▶ [Task to complete]: Search the entries for the word "decoraideas" and copy each line that has it.

▶ [Data provided]:

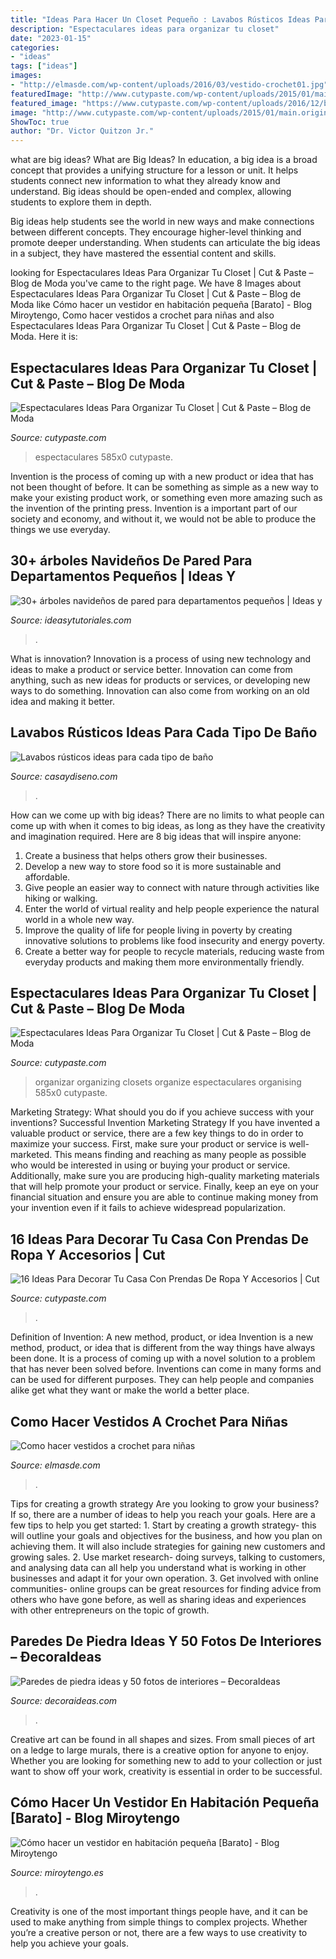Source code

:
 ```yaml
---
title: "Ideas Para Hacer Un Closet Pequeño : Lavabos Rústicos Ideas Para Cada Tipo De Baño"
description: "Espectaculares ideas para organizar tu closet"
date: "2023-01-15"
categories:
- "ideas"
tags: ["ideas"]
images:
- "http://elmasde.com/wp-content/uploads/2016/03/vestido-crochet01.jpg"
featuredImage: "http://www.cutypaste.com/wp-content/uploads/2015/01/main.original.585x0-44.jpg"
featured_image: "https://www.cutypaste.com/wp-content/uploads/2016/12/b6.jpg"
image: "http://www.cutypaste.com/wp-content/uploads/2015/01/main.original.585x0-44.jpg"
ShowToc: true
author: "Dr. Victor Quitzon Jr."
---
```



what are big ideas?
What are Big Ideas?
In education, a big idea is a broad concept that provides a unifying structure for a lesson or unit. It helps students connect new information to what they already know and understand. Big ideas should be open-ended and complex, allowing students to explore them in depth.

Big ideas help students see the world in new ways and make connections between different concepts. They encourage higher-level thinking and promote deeper understanding. When students can articulate the big ideas in a subject, they have mastered the essential content and skills.

	

		
looking for Espectaculares Ideas Para Organizar Tu Closet | Cut &amp; Paste – Blog de Moda you've came to the right page. We have 8 Images about Espectaculares Ideas Para Organizar Tu Closet | Cut &amp; Paste – Blog de Moda like Cómo hacer un vestidor en habitación pequeña [Barato] - Blog Miroytengo, Como hacer vestidos a crochet para niñas and also Espectaculares Ideas Para Organizar Tu Closet | Cut &amp; Paste – Blog de Moda. Here it is:
		
    
## Espectaculares Ideas Para Organizar Tu Closet | Cut &amp; Paste – Blog De Moda

<img loading=lazy src="http://www.cutypaste.com/wp-content/uploads/2015/01/main.original.585x0-103.jpg" onerror="this.onerror=null;this.src='https://tse3.mm.bing.net/th?id=OIP.rLLNQL0Qfbw9A0LVEpXWMwHaIa&amp;pid=15.1';" alt="Espectaculares Ideas Para Organizar Tu Closet | Cut &amp; Paste – Blog de Moda">

_Source: cutypaste.com_

>espectaculares 585x0 cutypaste. 

	

Invention is the process of coming up with a new product or idea that has not been thought of before. It can be something as simple as a new way to make your existing product work, or something even more amazing such as the invention of the printing press. Invention is a important part of our society and economy, and without it, we would not be able to produce the things we use everyday.

    
## 30+ árboles Navideños De Pared Para Departamentos Pequeños | Ideas Y

<img loading=lazy src="https://ideasytutoriales.com/wp-content/uploads/2018/11/Arbol-de-Navidad-para-Pared-04.jpg" onerror="this.onerror=null;this.src='https://tse2.mm.bing.net/th?id=OIP.fh0c3_vKr4Fn37lWB8itKwHaNL&amp;pid=15.1';" alt="30+ árboles navideños de pared para departamentos pequeños | Ideas y">

_Source: ideasytutoriales.com_

>. 

	

What is innovation?
Innovation is a process of using new technology and ideas to make a product or service better. Innovation can come from anything, such as new ideas for products or services, or developing new ways to do something. Innovation can also come from working on an old idea and making it better.

    
## Lavabos Rústicos Ideas Para Cada Tipo De Baño

<img loading=lazy src="https://casaydiseno.com/wp-content/uploads/2016/01/lavabos-rusticos-banos-madera-piedra-ducha1.jpg" onerror="this.onerror=null;this.src='https://tse4.mm.bing.net/th?id=OIP.Vj_ojp3rIUYdz9v1kV1aHwHaFj&amp;pid=15.1';" alt="Lavabos rústicos ideas para cada tipo de baño">

_Source: casaydiseno.com_

>. 

	

How can we come up with big ideas?
There are no limits to what people can come up with when it comes to big ideas, as long as they have the creativity and imagination required. Here are 8 big ideas that will inspire anyone:
1. Create a business that helps others grow their businesses. 
2. Develop a new way to store food so it is more sustainable and affordable. 
3. Give people an easier way to connect with nature through activities like hiking or walking. 
4. Enter the world of virtual reality and help people experience the natural world in a whole new way. 
5. Improve the quality of life for people living in poverty by creating innovative solutions to problems like food insecurity and energy poverty. 
6. Create a better way for people to recycle materials, reducing waste from everyday products and making them more environmentally friendly. 

    
## Espectaculares Ideas Para Organizar Tu Closet | Cut &amp; Paste – Blog De Moda

<img loading=lazy src="http://www.cutypaste.com/wp-content/uploads/2015/01/main.original.585x0-44.jpg" onerror="this.onerror=null;this.src='https://tse3.mm.bing.net/th?id=OIP.iPwLIUNBfIFWnqOgeQ5P2gHaIa&amp;pid=15.1';" alt="Espectaculares Ideas Para Organizar Tu Closet | Cut &amp; Paste – Blog de Moda">

_Source: cutypaste.com_

>organizar organizing closets organize espectaculares organising 585x0 cutypaste. 

	

Marketing Strategy: What should you do if you achieve success with your inventions?
Successful Invention Marketing Strategy
If you have invented a valuable product or service, there are a few key things to do in order to maximize your success. First, make sure your product or service is well-marketed. This means finding and reaching as many people as possible who would be interested in using or buying your product or service. Additionally, make sure you are producing high-quality marketing materials that will help promote your product or service. Finally, keep an eye on your financial situation and ensure you are able to continue making money from your invention even if it fails to achieve widespread popularization.

    
## 16 Ideas Para Decorar Tu Casa Con Prendas De Ropa Y Accesorios | Cut

<img loading=lazy src="https://www.cutypaste.com/wp-content/uploads/2016/12/b6.jpg" onerror="this.onerror=null;this.src='https://tse3.mm.bing.net/th?id=OIP.ZM-yY3TQDxHafy2KvAQTPwHaLH&amp;pid=15.1';" alt="16 Ideas Para Decorar Tu Casa Con Prendas De Ropa Y Accesorios | Cut">

_Source: cutypaste.com_

>. 

	

Definition of Invention: A new method, product, or idea
Invention is a new method, product, or idea that is different from the way things have always been done. It is a process of coming up with a novel solution to a problem that has never been solved before. Inventions can come in many forms and can be used for different purposes. They can help people and companies alike get what they want or make the world a better place.

    
## Como Hacer Vestidos A Crochet Para Niñas

<img loading=lazy src="http://elmasde.com/wp-content/uploads/2016/03/vestido-crochet01.jpg" onerror="this.onerror=null;this.src='https://tse3.mm.bing.net/th?id=OIP.aOXYLrBMoPhza0CPF6h0mwHaFw&amp;pid=15.1';" alt="Como hacer vestidos a crochet para niñas">

_Source: elmasde.com_

>. 

	

Tips for creating a growth strategy
Are you looking to grow your business? If so, there are a number of ideas to help you reach your goals. Here are a few tips to help you get started: 1. Start by creating a growth strategy- this will outline your goals and objectives for the business, and how you plan on achieving them. It will also include strategies for gaining new customers and growing sales. 2. Use market research- doing surveys, talking to customers, and analysing data can all help you understand what is working in other businesses and adapt it for your own operation. 3. Get involved with online communities- online groups can be great resources for finding advice from others who have gone before, as well as sharing ideas and experiences with other entrepreneurs on the topic of growth. 
    
## Paredes De Piedra Ideas Y 50 Fotos De Interiores – ÐecoraIdeas

<img loading=lazy src="https://decoraideas.com/wp-content/uploads/2016/07/15_guetzli-1.jpg" onerror="this.onerror=null;this.src='https://tse3.mm.bing.net/th?id=OIP.eYXahNE-eKtT1Te4-63xhQHaLB&amp;pid=15.1';" alt="Paredes de piedra ideas y 50 fotos de interiores – ÐecoraIdeas">

_Source: decoraideas.com_

>. 

	

Creative art can be found in all shapes and sizes. From small pieces of art on a ledge to large murals, there is a creative option for anyone to enjoy. Whether you are looking for something new to add to your collection or just want to show off your work, creativity is essential in order to be successful.

    
## Cómo Hacer Un Vestidor En Habitación Pequeña [Barato] - Blog Miroytengo

<img loading=lazy src="https://mediaserver1.miroytengo.es/blog/wp-content/uploads/2020/03/miroytengo-como-hacer-un-vestidor-en-una-habitacion-pequeña-6.jpg" onerror="this.onerror=null;this.src='https://tse3.mm.bing.net/th?id=OIP.n1c_NJ8kK4IOLt356lXsTAHaLH&amp;pid=15.1';" alt="Cómo hacer un vestidor en habitación pequeña [Barato] - Blog Miroytengo">

_Source: miroytengo.es_

>. 

	

Creativity is one of the most important things people have, and it can be used to make anything from simple things to complex projects. Whether you’re a creative person or not, there are a few ways to use creativity to help you achieve your goals.

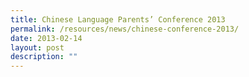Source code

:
 ```yaml
---
title: Chinese Language Parents’ Conference 2013
permalink: /resources/news/chinese-conference-2013/
date: 2013-02-14
layout: post
description: ""
---
```

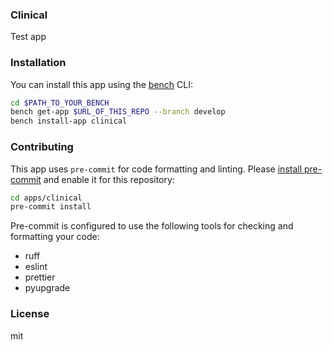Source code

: ### Clinical

Test app

### Installation

You can install this app using the [bench](https://github.com/frappe/bench) CLI:

```bash
cd $PATH_TO_YOUR_BENCH
bench get-app $URL_OF_THIS_REPO --branch develop
bench install-app clinical
```

### Contributing

This app uses `pre-commit` for code formatting and linting. Please [install pre-commit](https://pre-commit.com/#installation) and enable it for this repository:

```bash
cd apps/clinical
pre-commit install
```

Pre-commit is configured to use the following tools for checking and formatting your code:

- ruff
- eslint
- prettier
- pyupgrade

### License

mit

▶ [Reply to the exercise]:
<img loading=lazy src="https://decoraideas.com/wp-content/uploads/2016/07/15_guetzli-1.jpg" onerror="this.onerror=null;this.src='https://tse3.mm.bing.net/th?id=OIP.eYXahNE-eKtT1Te4-63xhQHaLB&amp;pid=15.1';" alt="Paredes de piedra ideas y 50 fotos de interiores – ÐecoraIdeas">
_Source: decoraideas.com_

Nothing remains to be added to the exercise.